Set the records down again, exactly, without their images.
--- START ---
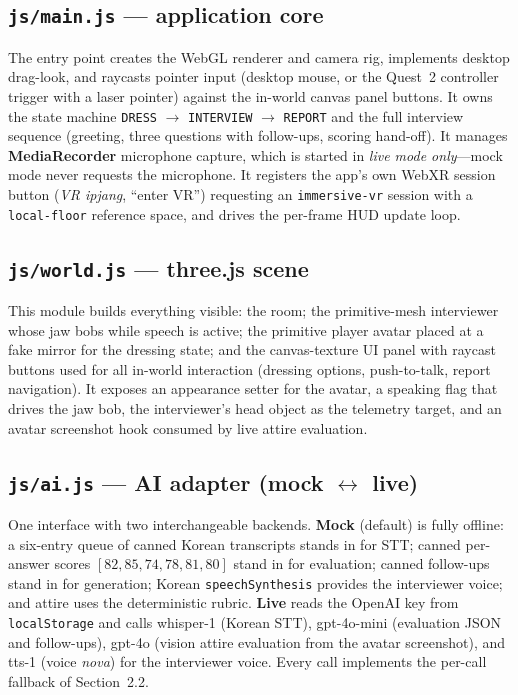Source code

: \documentclass[10pt,a4paper]{article}
\begin{document}
\subsection{\texttt{js/main.js} --- application core}
The entry point creates the WebGL renderer and camera rig, implements desktop drag-look, and raycasts pointer input (desktop mouse, or the Quest~2 controller trigger with a laser pointer) against the in-world canvas panel buttons. It owns the state machine \texttt{DRESS} $\rightarrow$ \texttt{INTERVIEW} $\rightarrow$ \texttt{REPORT} and the full interview sequence (greeting, three questions with follow-ups, scoring hand-off). It manages \textbf{MediaRecorder} microphone capture, which is started in \emph{live mode only}---mock mode never requests the microphone. It registers the app's own WebXR session button (\emph{VR ipjang}, ``enter VR'') requesting an \texttt{immersive-vr} session with a \texttt{local-floor} reference space, and drives the per-frame HUD update loop.

\subsection{\texttt{js/world.js} --- three.js scene}
This module builds everything visible: the room; the primitive-mesh interviewer whose jaw bobs while speech is active; the primitive player avatar placed at a fake mirror for the dressing state; and the canvas-texture UI panel with raycast buttons used for all in-world interaction (dressing options, push-to-talk, report navigation). It exposes an appearance setter for the avatar, a speaking flag that drives the jaw bob, the interviewer's head object as the telemetry target, and an avatar screenshot hook consumed by live attire evaluation.

\subsection{\texttt{js/ai.js} --- AI adapter (mock $\leftrightarrow$ live)}
One interface with two interchangeable backends. \textbf{Mock} (default) is fully offline: a six-entry queue of canned Korean transcripts stands in for STT; canned per-answer scores $[82, 85, 74, 78, 81, 80]$ stand in for evaluation; canned follow-ups stand in for generation; Korean \texttt{speechSynthesis} provides the interviewer voice; and attire uses the deterministic rubric. \textbf{Live} reads the OpenAI key from \texttt{localStorage} and calls whisper-1 (Korean STT), gpt-4o-mini (evaluation JSON and follow-ups), gpt-4o (vision attire evaluation from the avatar screenshot), and tts-1 (voice \emph{nova}) for the interviewer voice. Every call implements the per-call fallback of Section~2.2.
\end{document}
--- END ---
# Task solution
Source code

: \documentclass[10pt,a4paper]{article}
\begin{document}
\subsection{\texttt{js/main.js} --- application core}
The entry point creates the WebGL renderer and camera rig, implements desktop drag-look, and raycasts pointer input (desktop mouse, or the Quest~2 controller trigger with a laser pointer) against the in-world canvas panel buttons. It owns the state machine \texttt{DRESS} $\rightarrow$ \texttt{INTERVIEW} $\rightarrow$ \texttt{REPORT} and the full interview sequence (greeting, three questions with follow-ups, scoring hand-off). It manages \textbf{MediaRecorder} microphone capture, which is started in \emph{live mode only}---mock mode never requests the microphone. It registers the app's own WebXR session button (\emph{VR ipjang}, ``enter VR'') requesting an \texttt{immersive-vr} session with a \texttt{local-floor} reference space, and drives the per-frame HUD update loop.

\subsection{\texttt{js/world.js} --- three.js scene}
This module builds everything visible: the room; the primitive-mesh interviewer whose jaw bobs while speech is active; the primitive player avatar placed at a fake mirror for the dressing state; and the canvas-texture UI panel with raycast buttons used for all in-world interaction (dressing options, push-to-talk, report navigation). It exposes an appearance setter for the avatar, a speaking flag that drives the jaw bob, the interviewer's head object as the telemetry target, and an avatar screenshot hook consumed by live attire evaluation.

\subsection{\texttt{js/ai.js} --- AI adapter (mock $\leftrightarrow$ live)}
One interface with two interchangeable backends. \textbf{Mock} (default) is fully offline: a six-entry queue of canned Korean transcripts stands in for STT; canned per-answer scores $[82, 85, 74, 78, 81, 80]$ stand in for evaluation; canned follow-ups stand in for generation; Korean \texttt{speechSynthesis} provides the interviewer voice; and attire uses the deterministic rubric. \textbf{Live} reads the OpenAI key from \texttt{localStorage} and calls whisper-1 (Korean STT), gpt-4o-mini (evaluation JSON and follow-ups), gpt-4o (vision attire evaluation from the avatar screenshot), and tts-1 (voice \emph{nova}) for the interviewer voice. Every call implements the per-call fallback of Section~2.2.
\end{document}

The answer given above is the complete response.